When asked if he ever regretted his decision to leave baseball behind and pursue a career in education, Bob replied, “Judy and I have talked about it over the years but we’ve come to the conclusion that our current life was so good, it’s unimaginable that it could have been any better had I played professional baseball. We have been truly blessed during our 58 years of marriage.”
A Nod to Family Support
Bob cites his family as his inspiration. “My entire youth was dedicated to baseball and football from the time I was old enough to handle a football and a glove,” he said. “All those years in organized sports taught me teamwork, discipline and character that served me well throughout my lifetime of serving communities as a superintendent of schools. I want to thank big brother Emil Jr., my mother Henrietta and my father Emil Sr. for constantly encouraging me to reach well beyond what I thought was my ability.”

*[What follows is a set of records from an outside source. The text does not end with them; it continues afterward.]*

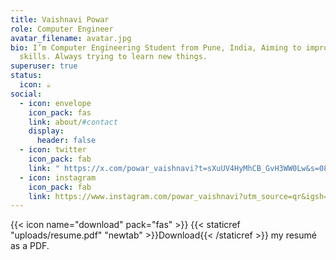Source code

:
 ```yaml
---
title: Vaishnavi Powar
role: Computer Engineer
avatar_filename: avatar.jpg
bio: I’m Computer Engineering Student from Pune, India, Aiming to improve my
  skills. Always trying to learn new things.
superuser: true
status:
  icon: ☕️
social:
  - icon: envelope
    icon_pack: fas
    link: about/#contact
    display:
      header: false
  - icon: twitter
    icon_pack: fab
    link: " https://x.com/powar_vaishnavi?t=sXuUV4HyMhCB_GvH3WW0Lw&s=08 "
  - icon: instagram
    icon_pack: fab
    link: https://www.instagram.com/powar_vaishnavi?utm_source=qr&igsh=MWloMXNlc2E4bnU1dA==
---
```



{{< icon name="download" pack="fas" >}} {{< staticref "uploads/resume.pdf" "newtab" >}}Download{{< /staticref >}} my resumé as a PDF.
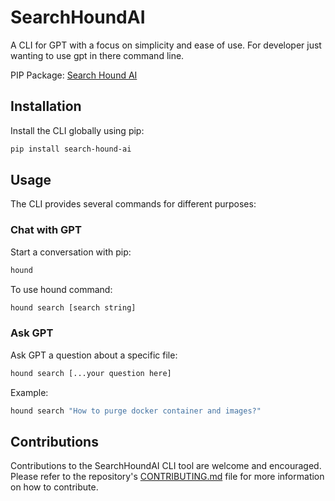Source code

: # SearchHoundAI

A CLI for GPT with a focus on simplicity and ease of use. For developer just wanting to use gpt in there command line.

PIP Package: [Search Hound AI](https://pypi.org/project/search-hound-ai/)

## Installation

Install the CLI globally using pip: 

```bash
pip install search-hound-ai
```

## Usage

The CLI provides several commands for different purposes:

### Chat with GPT

Start a conversation with pip:

```bash
hound
```

To use hound command:

```bash
hound search [search string]
```

### Ask GPT

Ask GPT a question about a specific file:

```bash
hound search [...your question here]
```

Example:

```bash
hound search "How to purge docker container and images?"
```

## Contributions

Contributions to the SearchHoundAI CLI tool are welcome and encouraged. Please refer to the repository's [CONTRIBUTING.md](http://contributing.md/) file for more information on how to contribute.
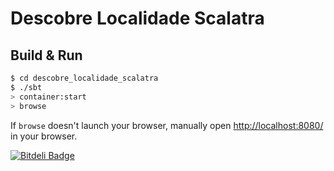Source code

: # Descobre Localidade Scalatra #

## Build & Run ##

```sh
$ cd descobre_localidade_scalatra
$ ./sbt
> container:start
> browse
```

If `browse` doesn't launch your browser, manually open [http://localhost:8080/](http://localhost:8080/) in your browser.


[![Bitdeli Badge](https://d2weczhvl823v0.cloudfront.net/ismaelga/descobre-localidade-scalatra/trend.png)](https://bitdeli.com/free "Bitdeli Badge")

Bob remembers walking with Emil Jr. to the old Spring Valley High School on South Madison Avenue in the winter, shoveling snow off the tennis courts to be able to shoot baskets. He would stand near the basket, get the rebound and pass the ball back to Emil so he could shoot again. “My brother was always my idol in anything I did,” Bob said. “I hung on him like a bad rash. In retrospect, I know I was a bother to him but he never said anything to discourage me.”
Bob’s parents also played major roles in his athletic and personal development. His dad, the custodian at Spring Valley High School, was on the sideline encouraging Bob at all of his games. He also taught Bob how to run and punt on the football field. Bob’s mom was in the stands at every game also. At home, she would hit him ground balls on their front lawn to help improve his fielding skills in baseball. “They were wonderful, loving and supportive parents,” Bob said. “I was so lucky to grow up in Spring Valley in the fifties.
Bob, who is 78, and Judy have been married 58 years and currently reside in LaValle, Wis. They have three grown children: Robert Willis Jr., a retired lieutenant colonel in the Marine Corps; Jennifer Gori, who works in family counseling; and Ryan Willis, a technology manager for a Minneapolis firm. All three children have two children of their own: Robert Jr. – Robert III and Jaclyn; Jennifer – Sophia and Olivia; Ryan – Benjamin, age 11, and Theresa, 8.
These days Bob spends his time enjoying reading, landscaping and traveling with Judy.